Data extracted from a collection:
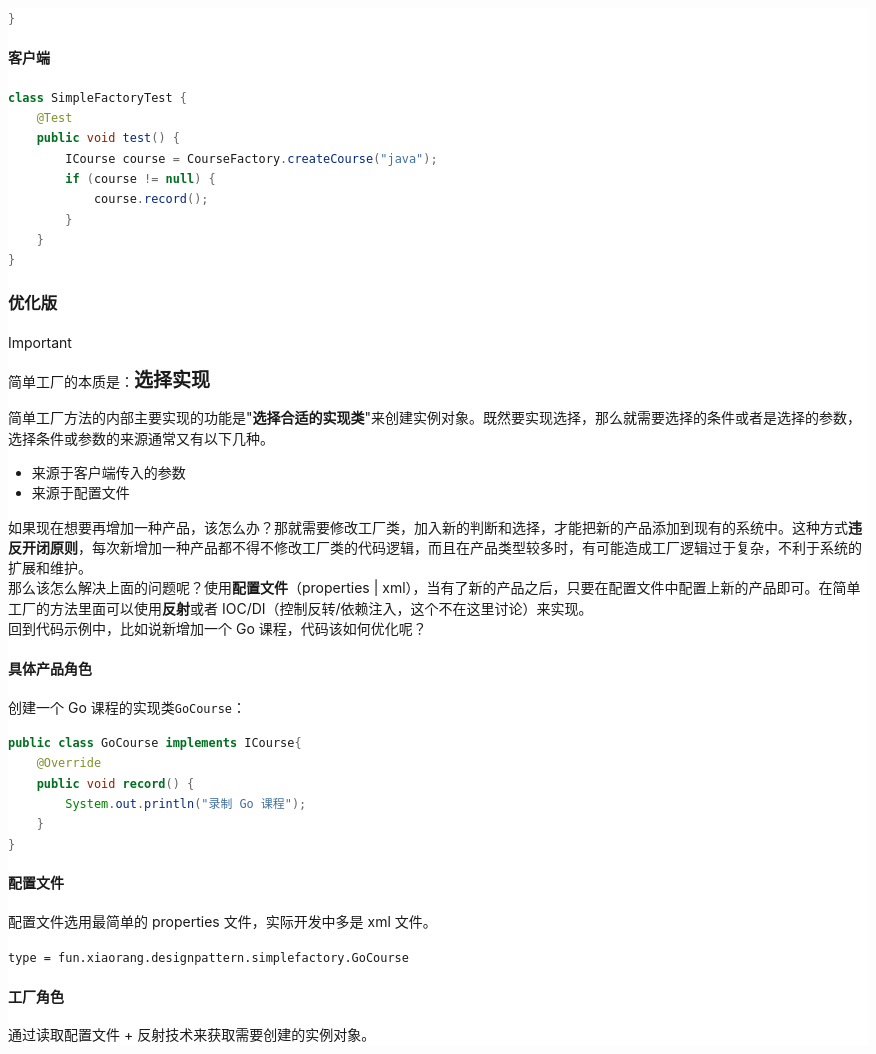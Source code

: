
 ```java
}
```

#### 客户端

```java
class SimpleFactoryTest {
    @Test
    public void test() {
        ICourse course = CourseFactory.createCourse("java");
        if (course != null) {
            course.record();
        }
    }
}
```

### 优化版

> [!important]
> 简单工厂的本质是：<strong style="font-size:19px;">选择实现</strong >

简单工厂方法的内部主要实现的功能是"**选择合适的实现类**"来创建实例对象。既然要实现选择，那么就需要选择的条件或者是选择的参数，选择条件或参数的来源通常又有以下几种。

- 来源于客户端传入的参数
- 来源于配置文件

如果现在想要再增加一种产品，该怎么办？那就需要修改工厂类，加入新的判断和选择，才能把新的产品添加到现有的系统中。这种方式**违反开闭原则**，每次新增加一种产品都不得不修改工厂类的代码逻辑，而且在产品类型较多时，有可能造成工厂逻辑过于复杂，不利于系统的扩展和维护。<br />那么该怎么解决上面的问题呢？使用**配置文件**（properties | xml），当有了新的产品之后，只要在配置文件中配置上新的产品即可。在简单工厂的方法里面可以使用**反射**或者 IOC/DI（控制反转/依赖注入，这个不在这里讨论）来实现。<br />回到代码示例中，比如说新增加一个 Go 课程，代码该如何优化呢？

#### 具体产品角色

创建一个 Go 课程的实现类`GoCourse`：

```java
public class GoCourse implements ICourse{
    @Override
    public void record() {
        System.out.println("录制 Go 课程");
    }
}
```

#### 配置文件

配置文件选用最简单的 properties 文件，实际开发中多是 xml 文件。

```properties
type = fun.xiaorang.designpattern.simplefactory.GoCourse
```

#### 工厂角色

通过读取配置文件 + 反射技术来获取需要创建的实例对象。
--
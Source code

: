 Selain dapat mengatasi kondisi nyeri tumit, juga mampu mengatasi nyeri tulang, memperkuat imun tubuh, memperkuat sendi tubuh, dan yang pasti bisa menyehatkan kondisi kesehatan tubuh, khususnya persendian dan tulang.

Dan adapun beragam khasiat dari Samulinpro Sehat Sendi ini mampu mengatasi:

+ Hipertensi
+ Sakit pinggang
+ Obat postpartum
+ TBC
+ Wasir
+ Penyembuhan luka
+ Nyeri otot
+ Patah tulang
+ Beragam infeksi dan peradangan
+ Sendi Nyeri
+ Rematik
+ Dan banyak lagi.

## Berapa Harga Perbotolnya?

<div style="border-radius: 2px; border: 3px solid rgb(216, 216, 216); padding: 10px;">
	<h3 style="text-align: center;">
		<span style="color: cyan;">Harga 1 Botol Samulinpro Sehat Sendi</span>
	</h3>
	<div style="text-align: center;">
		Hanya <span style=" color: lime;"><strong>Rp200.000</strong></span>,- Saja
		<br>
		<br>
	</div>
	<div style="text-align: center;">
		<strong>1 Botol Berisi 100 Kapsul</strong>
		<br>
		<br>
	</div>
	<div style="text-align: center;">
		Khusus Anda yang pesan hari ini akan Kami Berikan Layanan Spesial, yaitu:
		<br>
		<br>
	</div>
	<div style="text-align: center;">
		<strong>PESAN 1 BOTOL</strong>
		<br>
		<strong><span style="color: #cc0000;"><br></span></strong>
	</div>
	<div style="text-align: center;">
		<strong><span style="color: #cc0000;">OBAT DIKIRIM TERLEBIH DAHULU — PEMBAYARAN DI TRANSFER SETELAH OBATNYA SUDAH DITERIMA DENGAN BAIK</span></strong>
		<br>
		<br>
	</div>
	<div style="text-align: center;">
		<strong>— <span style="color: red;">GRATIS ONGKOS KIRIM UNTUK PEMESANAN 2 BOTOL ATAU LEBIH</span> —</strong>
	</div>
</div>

■ What is being asked: All lines above that include the word "Samulinpro" must be copied into the answer.

■ Exercise solution:
Dan adapun beragam khasiat dari Samulinpro Sehat Sendi ini mampu mengatasi:
		<span style="color: cyan;">Harga 1 Botol Samulinpro Sehat Sendi</span>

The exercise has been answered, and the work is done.